Aim of the task
Repeat every line of the data exactly; the pictures stay out.

Source material
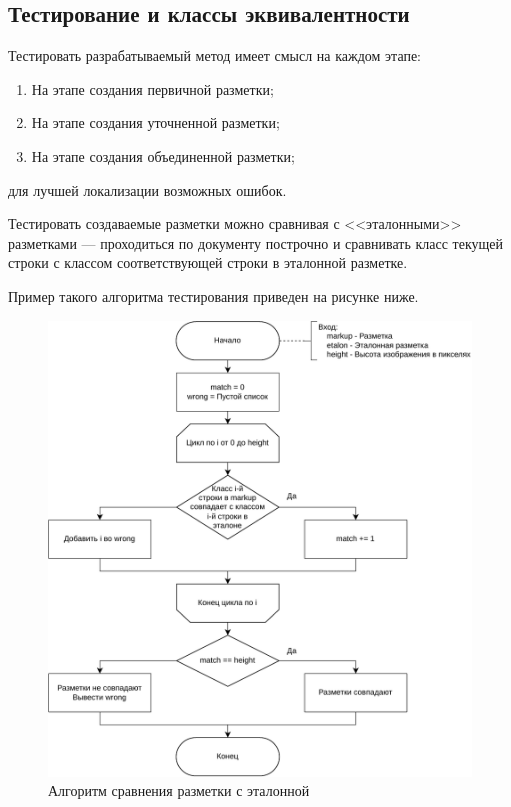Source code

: 

\subsection{Тестирование и классы эквивалентности}

Тестировать разрабатываемый метод имеет смысл на каждом этапе:
\begin{enumerate}
    \item На этапе создания первичной разметки;
    \item На этапе создания уточненной разметки;
    \item На этапе создания объединенной разметки;
\end{enumerate}
для лучшей локализации возможных ошибок.

Тестировать создаваемые разметки можно сравнивая с <<эталонными>> разметками --- проходиться по документу построчно и сравнивать класс текущей строки с классом соответствующей строки в эталонной разметке.

Пример такого алгоритма тестирования приведен на рисунке ниже.

\begin{figure}[H]
	\centering
    \includegraphics[width=\textwidth]{diag/vkr-test-primary-v2.pdf}
	\caption{Алгоритм сравнения разметки с эталонной}
	\label{fig:test}
\end{figure}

Task solution
Source code

: 

\subsection{Тестирование и классы эквивалентности}

Тестировать разрабатываемый метод имеет смысл на каждом этапе:
\begin{enumerate}
    \item На этапе создания первичной разметки;
    \item На этапе создания уточненной разметки;
    \item На этапе создания объединенной разметки;
\end{enumerate}
для лучшей локализации возможных ошибок.

Тестировать создаваемые разметки можно сравнивая с <<эталонными>> разметками --- проходиться по документу построчно и сравнивать класс текущей строки с классом соответствующей строки в эталонной разметке.

Пример такого алгоритма тестирования приведен на рисунке ниже.

\begin{figure}[H]
	\centering
    \includegraphics[width=\textwidth]{diag/vkr-test-primary-v2.pdf}
	\caption{Алгоритм сравнения разметки с эталонной}
	\label{fig:test}
\end{figure}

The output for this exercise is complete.